My advice to all the candidates hoping to be elected to Leeds City Council on May 3 - more than 330 people are standing across the 33 Leeds wards - is to focus on the facts.

If you’re not happy with how the previous lot have run things, present the evidence – and nothing else – to the voters and let them make their own minds up.

But don’t waste precious campaigning time bad–mouthing opponents just for the sake of it.

It is unbecoming of the job you are ultimately hoping to do – and it is deeply hypocritical.

Some of the comments I have been reading on social media forums in recent weeks have bordered on libellous - others have probably crossed that line.
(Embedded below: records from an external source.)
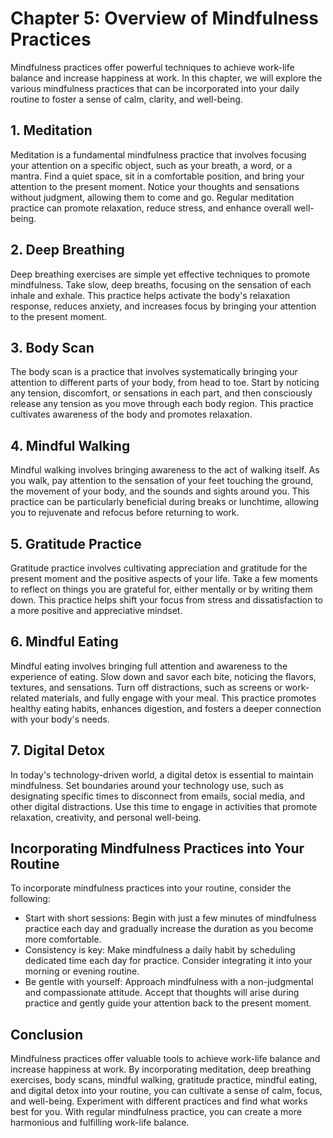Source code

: Chapter 5: Overview of Mindfulness Practices
============================================

Mindfulness practices offer powerful techniques to achieve work-life balance and increase happiness at work. In this chapter, we will explore the various mindfulness practices that can be incorporated into your daily routine to foster a sense of calm, clarity, and well-being.

**1. Meditation**
-----------------

Meditation is a fundamental mindfulness practice that involves focusing your attention on a specific object, such as your breath, a word, or a mantra. Find a quiet space, sit in a comfortable position, and bring your attention to the present moment. Notice your thoughts and sensations without judgment, allowing them to come and go. Regular meditation practice can promote relaxation, reduce stress, and enhance overall well-being.

**2. Deep Breathing**
---------------------

Deep breathing exercises are simple yet effective techniques to promote mindfulness. Take slow, deep breaths, focusing on the sensation of each inhale and exhale. This practice helps activate the body's relaxation response, reduces anxiety, and increases focus by bringing your attention to the present moment.

**3. Body Scan**
----------------

The body scan is a practice that involves systematically bringing your attention to different parts of your body, from head to toe. Start by noticing any tension, discomfort, or sensations in each part, and then consciously release any tension as you move through each body region. This practice cultivates awareness of the body and promotes relaxation.

**4. Mindful Walking**
----------------------

Mindful walking involves bringing awareness to the act of walking itself. As you walk, pay attention to the sensation of your feet touching the ground, the movement of your body, and the sounds and sights around you. This practice can be particularly beneficial during breaks or lunchtime, allowing you to rejuvenate and refocus before returning to work.

**5. Gratitude Practice**
-------------------------

Gratitude practice involves cultivating appreciation and gratitude for the present moment and the positive aspects of your life. Take a few moments to reflect on things you are grateful for, either mentally or by writing them down. This practice helps shift your focus from stress and dissatisfaction to a more positive and appreciative mindset.

**6. Mindful Eating**
---------------------

Mindful eating involves bringing full attention and awareness to the experience of eating. Slow down and savor each bite, noticing the flavors, textures, and sensations. Turn off distractions, such as screens or work-related materials, and fully engage with your meal. This practice promotes healthy eating habits, enhances digestion, and fosters a deeper connection with your body's needs.

**7. Digital Detox**
--------------------

In today's technology-driven world, a digital detox is essential to maintain mindfulness. Set boundaries around your technology use, such as designating specific times to disconnect from emails, social media, and other digital distractions. Use this time to engage in activities that promote relaxation, creativity, and personal well-being.

**Incorporating Mindfulness Practices into Your Routine**
---------------------------------------------------------

To incorporate mindfulness practices into your routine, consider the following:

* Start with short sessions: Begin with just a few minutes of mindfulness practice each day and gradually increase the duration as you become more comfortable.
* Consistency is key: Make mindfulness a daily habit by scheduling dedicated time each day for practice. Consider integrating it into your morning or evening routine.
* Be gentle with yourself: Approach mindfulness with a non-judgmental and compassionate attitude. Accept that thoughts will arise during practice and gently guide your attention back to the present moment.

**Conclusion**
--------------

Mindfulness practices offer valuable tools to achieve work-life balance and increase happiness at work. By incorporating meditation, deep breathing exercises, body scans, mindful walking, gratitude practice, mindful eating, and digital detox into your routine, you can cultivate a sense of calm, focus, and well-being. Experiment with different practices and find what works best for you. With regular mindfulness practice, you can create a more harmonious and fulfilling work-life balance.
I came across one post this week where candidates in one particular ward claimed to have been subjected to threatening and aggressive behaviour from individuals supporting their opponents.

Their volunteers,it was claimed, have been called “scum” and worse. It was also claimed that violence towards individuals was intimated, if not encouraged.

I know politicians are not a thin-skinned bunch. If they are, then they are in the wrong profession.

But this kind of behaviour by anyone – campaigners, supporters or opponents of any party or candidate – is simply unacceptable.

If you or your supporters are resorting to this kind of behaviour, get a grip.

And let’s face it, ultimately it’s not this that is going to help win you votes.

It’s cold, hard facts.

Let those speak for you, and the voters of Leeds will definitely listen.